# Exercise material

····················

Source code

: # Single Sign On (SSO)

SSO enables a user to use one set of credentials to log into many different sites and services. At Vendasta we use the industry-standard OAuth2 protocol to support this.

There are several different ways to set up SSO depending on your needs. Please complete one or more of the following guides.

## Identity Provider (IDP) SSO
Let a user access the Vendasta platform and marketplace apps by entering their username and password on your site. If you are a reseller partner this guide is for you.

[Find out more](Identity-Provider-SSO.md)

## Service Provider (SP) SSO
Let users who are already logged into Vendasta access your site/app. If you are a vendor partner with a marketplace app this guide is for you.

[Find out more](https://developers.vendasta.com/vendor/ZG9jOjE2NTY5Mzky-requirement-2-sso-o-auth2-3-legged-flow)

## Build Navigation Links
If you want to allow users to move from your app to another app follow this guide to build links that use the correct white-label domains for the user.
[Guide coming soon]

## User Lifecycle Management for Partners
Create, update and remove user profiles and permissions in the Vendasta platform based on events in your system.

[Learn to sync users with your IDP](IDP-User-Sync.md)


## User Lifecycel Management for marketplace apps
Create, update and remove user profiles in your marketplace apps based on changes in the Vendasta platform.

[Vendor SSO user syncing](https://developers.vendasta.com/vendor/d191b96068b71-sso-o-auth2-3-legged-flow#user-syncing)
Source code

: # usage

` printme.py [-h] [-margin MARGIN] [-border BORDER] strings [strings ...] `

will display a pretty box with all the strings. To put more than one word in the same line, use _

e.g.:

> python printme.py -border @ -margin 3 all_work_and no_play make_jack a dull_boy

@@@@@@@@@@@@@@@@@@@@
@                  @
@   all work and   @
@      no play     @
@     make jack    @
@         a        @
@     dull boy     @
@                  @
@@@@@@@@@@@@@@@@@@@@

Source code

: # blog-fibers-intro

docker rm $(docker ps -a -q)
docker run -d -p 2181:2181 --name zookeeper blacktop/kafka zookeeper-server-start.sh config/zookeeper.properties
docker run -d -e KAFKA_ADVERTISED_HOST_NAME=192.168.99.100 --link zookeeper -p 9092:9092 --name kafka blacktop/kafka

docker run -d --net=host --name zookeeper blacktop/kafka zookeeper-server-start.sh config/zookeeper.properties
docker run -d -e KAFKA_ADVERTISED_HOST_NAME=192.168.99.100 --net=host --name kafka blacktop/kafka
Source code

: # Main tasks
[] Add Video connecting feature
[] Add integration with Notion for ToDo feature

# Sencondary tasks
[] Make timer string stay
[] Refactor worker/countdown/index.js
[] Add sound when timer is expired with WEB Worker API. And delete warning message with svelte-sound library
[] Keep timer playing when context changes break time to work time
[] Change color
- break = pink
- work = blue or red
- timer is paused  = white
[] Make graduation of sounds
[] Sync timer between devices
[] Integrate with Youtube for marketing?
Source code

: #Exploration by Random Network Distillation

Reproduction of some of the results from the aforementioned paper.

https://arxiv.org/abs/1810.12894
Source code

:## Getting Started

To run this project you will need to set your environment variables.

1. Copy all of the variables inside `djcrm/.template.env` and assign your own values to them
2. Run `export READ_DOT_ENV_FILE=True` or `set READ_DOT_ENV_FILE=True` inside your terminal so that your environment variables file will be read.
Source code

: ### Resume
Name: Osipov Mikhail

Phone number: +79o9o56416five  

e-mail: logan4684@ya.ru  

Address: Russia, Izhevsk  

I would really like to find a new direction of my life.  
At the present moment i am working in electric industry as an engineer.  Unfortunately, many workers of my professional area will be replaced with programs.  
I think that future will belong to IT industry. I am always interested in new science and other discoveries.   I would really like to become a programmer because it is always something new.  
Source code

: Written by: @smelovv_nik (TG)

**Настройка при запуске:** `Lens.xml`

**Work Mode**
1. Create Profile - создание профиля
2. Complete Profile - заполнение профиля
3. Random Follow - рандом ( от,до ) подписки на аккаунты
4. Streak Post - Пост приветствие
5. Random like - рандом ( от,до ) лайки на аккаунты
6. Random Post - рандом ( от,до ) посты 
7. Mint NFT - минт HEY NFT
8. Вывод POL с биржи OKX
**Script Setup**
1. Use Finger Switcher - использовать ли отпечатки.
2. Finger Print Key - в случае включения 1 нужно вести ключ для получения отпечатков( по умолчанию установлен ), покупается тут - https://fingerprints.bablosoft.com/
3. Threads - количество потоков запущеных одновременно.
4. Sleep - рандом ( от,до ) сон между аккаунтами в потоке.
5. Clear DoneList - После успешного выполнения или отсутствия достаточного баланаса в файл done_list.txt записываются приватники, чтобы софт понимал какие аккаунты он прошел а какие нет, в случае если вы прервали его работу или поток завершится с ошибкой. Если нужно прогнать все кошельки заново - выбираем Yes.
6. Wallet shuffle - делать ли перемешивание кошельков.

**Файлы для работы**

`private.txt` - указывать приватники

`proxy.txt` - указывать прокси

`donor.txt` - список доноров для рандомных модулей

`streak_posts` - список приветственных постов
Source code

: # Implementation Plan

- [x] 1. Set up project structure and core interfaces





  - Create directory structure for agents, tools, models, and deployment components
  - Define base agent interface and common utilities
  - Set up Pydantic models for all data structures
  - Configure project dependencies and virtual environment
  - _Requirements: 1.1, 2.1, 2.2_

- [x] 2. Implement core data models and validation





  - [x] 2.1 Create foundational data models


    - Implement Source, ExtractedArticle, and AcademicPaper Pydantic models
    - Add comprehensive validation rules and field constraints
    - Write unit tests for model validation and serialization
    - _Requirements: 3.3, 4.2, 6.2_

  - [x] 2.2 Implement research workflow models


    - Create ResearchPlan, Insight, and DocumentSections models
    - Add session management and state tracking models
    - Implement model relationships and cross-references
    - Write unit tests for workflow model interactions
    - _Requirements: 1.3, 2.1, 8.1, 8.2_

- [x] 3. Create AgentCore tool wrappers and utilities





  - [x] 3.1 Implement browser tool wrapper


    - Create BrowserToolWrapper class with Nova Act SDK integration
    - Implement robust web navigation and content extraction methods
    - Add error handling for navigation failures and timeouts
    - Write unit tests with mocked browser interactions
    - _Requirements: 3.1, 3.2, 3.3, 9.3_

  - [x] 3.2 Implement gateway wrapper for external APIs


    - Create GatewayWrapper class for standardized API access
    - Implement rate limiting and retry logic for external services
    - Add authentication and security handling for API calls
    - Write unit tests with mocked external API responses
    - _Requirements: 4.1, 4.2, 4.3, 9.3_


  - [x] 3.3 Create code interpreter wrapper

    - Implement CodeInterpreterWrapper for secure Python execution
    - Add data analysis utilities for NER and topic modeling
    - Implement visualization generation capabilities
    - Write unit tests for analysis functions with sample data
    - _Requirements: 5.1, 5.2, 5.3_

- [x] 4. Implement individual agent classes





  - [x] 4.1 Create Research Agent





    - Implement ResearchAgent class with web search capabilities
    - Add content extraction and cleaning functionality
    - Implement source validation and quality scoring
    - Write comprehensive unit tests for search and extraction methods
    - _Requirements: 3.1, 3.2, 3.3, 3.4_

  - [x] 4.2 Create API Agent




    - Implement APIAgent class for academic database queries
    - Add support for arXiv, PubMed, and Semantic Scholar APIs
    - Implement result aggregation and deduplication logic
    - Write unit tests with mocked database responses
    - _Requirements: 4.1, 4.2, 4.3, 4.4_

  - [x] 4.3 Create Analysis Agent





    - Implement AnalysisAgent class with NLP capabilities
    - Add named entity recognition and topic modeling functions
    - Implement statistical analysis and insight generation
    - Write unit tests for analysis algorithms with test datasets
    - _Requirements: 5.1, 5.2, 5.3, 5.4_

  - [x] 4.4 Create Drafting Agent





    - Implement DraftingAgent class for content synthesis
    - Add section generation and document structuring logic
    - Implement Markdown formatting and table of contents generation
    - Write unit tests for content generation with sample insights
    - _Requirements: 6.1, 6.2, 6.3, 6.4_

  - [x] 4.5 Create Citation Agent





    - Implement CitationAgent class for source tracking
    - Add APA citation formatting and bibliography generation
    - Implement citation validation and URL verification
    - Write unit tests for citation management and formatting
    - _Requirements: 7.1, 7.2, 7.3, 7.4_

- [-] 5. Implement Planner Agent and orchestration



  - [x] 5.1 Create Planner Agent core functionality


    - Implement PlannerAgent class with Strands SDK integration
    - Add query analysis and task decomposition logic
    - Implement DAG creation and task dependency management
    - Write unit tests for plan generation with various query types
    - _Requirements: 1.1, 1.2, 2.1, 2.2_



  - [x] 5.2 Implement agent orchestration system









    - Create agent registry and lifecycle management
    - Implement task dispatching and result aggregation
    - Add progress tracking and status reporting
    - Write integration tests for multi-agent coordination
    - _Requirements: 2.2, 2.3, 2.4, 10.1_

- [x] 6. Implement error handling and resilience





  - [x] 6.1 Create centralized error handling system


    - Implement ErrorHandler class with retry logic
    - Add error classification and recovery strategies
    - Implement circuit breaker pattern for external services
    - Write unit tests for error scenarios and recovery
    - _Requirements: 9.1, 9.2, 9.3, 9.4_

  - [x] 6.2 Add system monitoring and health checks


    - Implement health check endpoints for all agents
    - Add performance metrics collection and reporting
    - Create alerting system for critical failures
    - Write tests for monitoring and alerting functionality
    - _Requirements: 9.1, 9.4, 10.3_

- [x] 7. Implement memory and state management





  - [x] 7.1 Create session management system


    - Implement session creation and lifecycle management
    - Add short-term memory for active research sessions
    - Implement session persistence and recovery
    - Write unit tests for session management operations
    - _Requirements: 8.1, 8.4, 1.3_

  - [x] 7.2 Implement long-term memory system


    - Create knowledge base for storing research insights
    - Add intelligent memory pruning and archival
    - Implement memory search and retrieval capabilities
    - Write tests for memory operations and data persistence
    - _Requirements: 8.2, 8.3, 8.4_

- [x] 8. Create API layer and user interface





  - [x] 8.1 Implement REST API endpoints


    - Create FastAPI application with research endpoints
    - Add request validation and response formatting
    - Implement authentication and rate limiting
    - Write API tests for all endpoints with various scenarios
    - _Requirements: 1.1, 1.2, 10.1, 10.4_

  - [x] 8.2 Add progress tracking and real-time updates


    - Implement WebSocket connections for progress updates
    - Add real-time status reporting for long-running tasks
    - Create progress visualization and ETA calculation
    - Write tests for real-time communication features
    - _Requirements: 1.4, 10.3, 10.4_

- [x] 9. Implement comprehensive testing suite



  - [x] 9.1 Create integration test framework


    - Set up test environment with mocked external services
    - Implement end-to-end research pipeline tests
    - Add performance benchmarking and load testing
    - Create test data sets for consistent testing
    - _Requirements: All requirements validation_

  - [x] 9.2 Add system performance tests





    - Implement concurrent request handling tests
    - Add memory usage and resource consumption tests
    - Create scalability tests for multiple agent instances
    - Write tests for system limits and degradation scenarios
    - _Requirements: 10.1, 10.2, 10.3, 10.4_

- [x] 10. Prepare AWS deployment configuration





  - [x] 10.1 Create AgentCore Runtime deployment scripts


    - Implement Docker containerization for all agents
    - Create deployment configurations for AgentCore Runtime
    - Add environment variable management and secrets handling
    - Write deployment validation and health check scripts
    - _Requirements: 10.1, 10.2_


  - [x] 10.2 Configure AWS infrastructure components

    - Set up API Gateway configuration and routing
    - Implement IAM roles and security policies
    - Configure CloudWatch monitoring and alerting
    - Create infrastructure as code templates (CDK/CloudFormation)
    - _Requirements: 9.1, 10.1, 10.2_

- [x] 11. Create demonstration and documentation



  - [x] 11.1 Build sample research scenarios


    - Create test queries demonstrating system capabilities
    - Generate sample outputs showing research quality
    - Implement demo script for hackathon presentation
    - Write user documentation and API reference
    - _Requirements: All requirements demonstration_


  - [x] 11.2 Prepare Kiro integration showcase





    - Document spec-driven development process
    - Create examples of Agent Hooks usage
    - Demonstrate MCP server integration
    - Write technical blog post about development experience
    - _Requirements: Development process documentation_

····················

# What the task requires
Begin with the line above that has "- Add section" and continue through the line that has "- [-] 5. Implement", setting each one down exactly. Stop there.

# Response box
    - Add section generation and document structuring logic
    - Implement Markdown formatting and table of contents generation
    - Write unit tests for content generation with sample insights
    - _Requirements: 6.1, 6.2, 6.3, 6.4_

  - [x] 4.5 Create Citation Agent





    - Implement CitationAgent class for source tracking
    - Add APA citation formatting and bibliography generation
    - Implement citation validation and URL verification
    - Write unit tests for citation management and formatting
    - _Requirements: 7.1, 7.2, 7.3, 7.4_

- [-] 5. Implement Planner Agent and orchestration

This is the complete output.